On Tue, Aug 5, 2008 at 2:42 PM, Keith Bussell <kbuss...@gmail.com> wrote: > +1 for using ``dispatch_uid`` as the registration key.
Yeah, good -- let's do it.
>> 4. I see ``Signal.send_robust``, and I see a test for it, but I don't >> see where it's used. Is it vestigial, or is there a good reason to >> keep the two sending methods around? If so, maybe we should just use a >> ``suppress_exceptions`` kwarg on ``send`` instead?
As Jeremy points out this'll cause a (small) bit of performance overhead. I say we worry about that later -- we can do more microbenchmarking later on.
On Tue, Aug 5, 2008 at 8:52 PM, Keith Bussell <kbuss...@gmail.com> wrote: > I uploaded a patch to the ticket[1] a few hours ago. I mentioned it to you > in IRC, but just now realized you weren't logged in. Oops.
Yeah, I saw. I'll check this in tomorrow morning -- right now I'm a few drinks past the legal limit and don't want to end up with a CUI.
> As an aside, once this gets committed, ticket #3951[2] can be closed with a > note about ``dispatch_uid``.

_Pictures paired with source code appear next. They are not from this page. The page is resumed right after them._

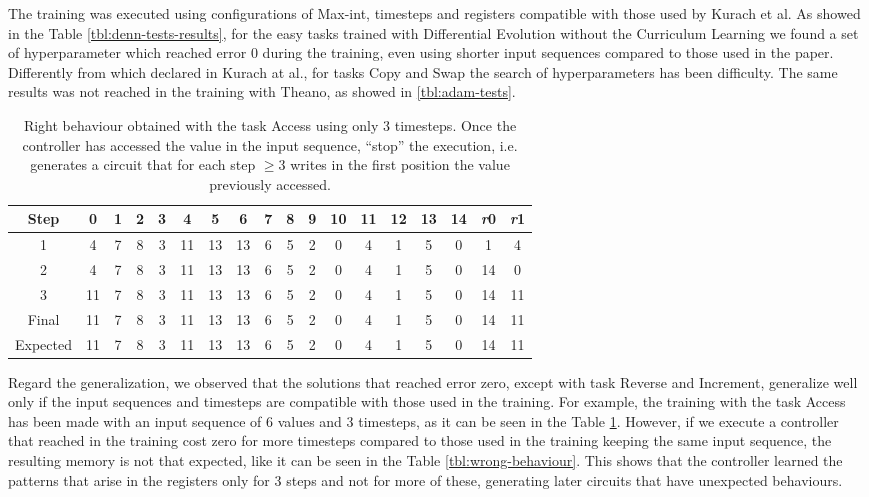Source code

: The training was executed using configurations of Max-int, timesteps and registers compatible with those used by Kurach et al. As showed in the Table \ref{tbl:denn-tests-results}, for the easy tasks trained with Differential Evolution without the Curriculum Learning we found a set of hyperparameter which reached error 0 during the training, even using shorter input sequences compared to those used in the paper. Differently from which declared in Kurach at al., for tasks Copy and Swap the search of hyperparameters has been difficulty. The same results was not reached in the training with Theano, as showed in \ref{tbl:adam-tests}. 
\begin{table}[h]
	\centering
	\begin{tabular}{c|ccccccccccccccc|cc}
		\rowcolor{Gray}\textbf{Step} & 0 & 1 & 2 & 3 & 4 & 5 & 6 & 7 & 8 & 9 & 10 & 11 & 12 & 13 & 14 & \textit{r}0 & \textit{r}1 \\ \hline 
1 & 4 & 7 & 8 & 3 & 11 & 13 & 13 & 6 & 5 & 2 & 0 & 4 & 1 & 5 & 0 & 1 & 4 \\ 
2 & 4 & 7 & 8 & 3 & 11 & 13 & 13 & 6 & 5 & 2 & 0 & 4 & 1 & 5 & 0 & 14 & 0 \\ 
3 & 11 & 7 & 8 & 3 & 11 & 13 & 13 & 6 & 5 & 2 & 0 & 4 & 1 & 5 & 0 & 14 & 11 \\ \hline 
\rowcolor{Gray}Final & 11 & 7 & 8 & 3 & 11 & 13 & 13 & 6 & 5 & 2 & 0 & 4 & 1 & 5 & 0 & 14 & 11 \\
\rowcolor{Gray}Expected & 11 & 7 & 8 & 3 & 11 & 13 & 13 & 6 & 5 & 2 & 0 & 4 & 1 & 5 & 0 & 14 & 11 \\
	\end{tabular}
	\caption{Right behaviour obtained with the task Access using only 3 timesteps. Once the controller has accessed the value in the input sequence, ``stop'' the execution, i.e. generates a circuit that for each step $\geq 3$ writes in the first position the value previously accessed.}
	\label{tbl:right-behaviour}
\end{table}
Regard the generalization, we observed that the solutions that reached error zero, except with task Reverse and Increment, generalize well only if the input sequences and timesteps are compatible with those used in the training. For example, the training with the task Access has been made with an input sequence of 6 values and 3 timesteps, as it can be seen in the Table \ref{tbl:right-behaviour}. However, if we execute a controller that reached in the training cost zero for more timesteps compared to those used in the training keeping the same input sequence, the resulting memory is not that expected, like it can be seen in the Table \ref{tbl:wrong-behaviour}. This shows that the controller learned the patterns that arise in the registers only for 3 steps and not for more of these, generating later circuits that have unexpected behaviours.\newline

On Aug 6, 7:25 pm, "alex.gay...@gmail.com" <alex.gay...@gmail.com>
wrote:
> It only needs to be that way if the list is being written to at some
> point, I'm not sure whether that's the case.
Yes, after closer look I see that it doesn't break anything in our
case but IMHO it's still better and safer to avoid using list as
default argument.
Another nitpick: doc string of send_robust says "These arguments must
be a subset of the argument names defined in providing_args, or a
DispatcherTypeError will be raised", but it doesn't happen.
providing_args set is not used anywhere in the code at all. What is
the reason behind this attribute?
On Wed, Aug 6, 2008 at 9:42 AM, Ivan Illarionov <ivan.illario...@gmail.com>wrote:
> Another nitpick: doc string of send_robust says "These arguments must > be a subset of the argument names defined in providing_args, or a > DispatcherTypeError will be raised", but it doesn't happen. > providing_args set is not used anywhere in the code at all. What is > the reason behind this attribute?
We went back and forth trying to balance features and performance and decided to remove the functionality still referenced in the docstring. At the moment, the providing_args parameter is purely for documentation purposes, but extra checking may be added in the future if necessary. Since API stability is a major feature of 1.0, we decided to leave it in.
The docstrings still need some help. I'll take another pass through them over the weekend.